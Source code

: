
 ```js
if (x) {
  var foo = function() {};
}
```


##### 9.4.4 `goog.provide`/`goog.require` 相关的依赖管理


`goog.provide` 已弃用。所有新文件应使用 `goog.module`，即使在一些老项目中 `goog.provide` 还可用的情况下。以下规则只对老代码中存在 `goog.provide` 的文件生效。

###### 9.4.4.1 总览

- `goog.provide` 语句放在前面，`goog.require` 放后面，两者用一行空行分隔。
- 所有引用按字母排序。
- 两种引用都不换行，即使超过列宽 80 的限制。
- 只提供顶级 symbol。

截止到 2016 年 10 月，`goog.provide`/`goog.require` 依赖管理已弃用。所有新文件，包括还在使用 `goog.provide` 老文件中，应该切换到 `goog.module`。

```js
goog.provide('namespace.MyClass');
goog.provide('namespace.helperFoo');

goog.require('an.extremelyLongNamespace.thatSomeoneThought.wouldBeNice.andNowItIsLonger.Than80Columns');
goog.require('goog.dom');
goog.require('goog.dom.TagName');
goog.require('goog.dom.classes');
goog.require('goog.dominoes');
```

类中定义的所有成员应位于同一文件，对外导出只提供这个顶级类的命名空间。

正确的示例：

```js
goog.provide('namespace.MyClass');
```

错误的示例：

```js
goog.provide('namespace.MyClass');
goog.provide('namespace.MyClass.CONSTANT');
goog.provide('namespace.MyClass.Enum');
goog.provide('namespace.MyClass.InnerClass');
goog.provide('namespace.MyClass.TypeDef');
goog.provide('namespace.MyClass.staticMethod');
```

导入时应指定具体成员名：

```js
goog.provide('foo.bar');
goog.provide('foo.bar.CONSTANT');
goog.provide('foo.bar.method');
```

═══

EXERCISE REQUIREMENTS: From the first line to the last, retype the records exactly.

RESPONSE:
Source code

:
 ```js
if (x) {
  var foo = function() {};
}
```


##### 9.4.4 `goog.provide`/`goog.require` 相关的依赖管理


`goog.provide` 已弃用。所有新文件应使用 `goog.module`，即使在一些老项目中 `goog.provide` 还可用的情况下。以下规则只对老代码中存在 `goog.provide` 的文件生效。

###### 9.4.4.1 总览

- `goog.provide` 语句放在前面，`goog.require` 放后面，两者用一行空行分隔。
- 所有引用按字母排序。
- 两种引用都不换行，即使超过列宽 80 的限制。
- 只提供顶级 symbol。

截止到 2016 年 10 月，`goog.provide`/`goog.require` 依赖管理已弃用。所有新文件，包括还在使用 `goog.provide` 老文件中，应该切换到 `goog.module`。

```js
goog.provide('namespace.MyClass');
goog.provide('namespace.helperFoo');

goog.require('an.extremelyLongNamespace.thatSomeoneThought.wouldBeNice.andNowItIsLonger.Than80Columns');
goog.require('goog.dom');
goog.require('goog.dom.TagName');
goog.require('goog.dom.classes');
goog.require('goog.dominoes');
```

类中定义的所有成员应位于同一文件，对外导出只提供这个顶级类的命名空间。

正确的示例：

```js
goog.provide('namespace.MyClass');
```

错误的示例：

```js
goog.provide('namespace.MyClass');
goog.provide('namespace.MyClass.CONSTANT');
goog.provide('namespace.MyClass.Enum');
goog.provide('namespace.MyClass.InnerClass');
goog.provide('namespace.MyClass.TypeDef');
goog.provide('namespace.MyClass.staticMethod');
```

导入时应指定具体成员名：

```js
goog.provide('foo.bar');
goog.provide('foo.bar.CONSTANT');
goog.provide('foo.bar.method');
```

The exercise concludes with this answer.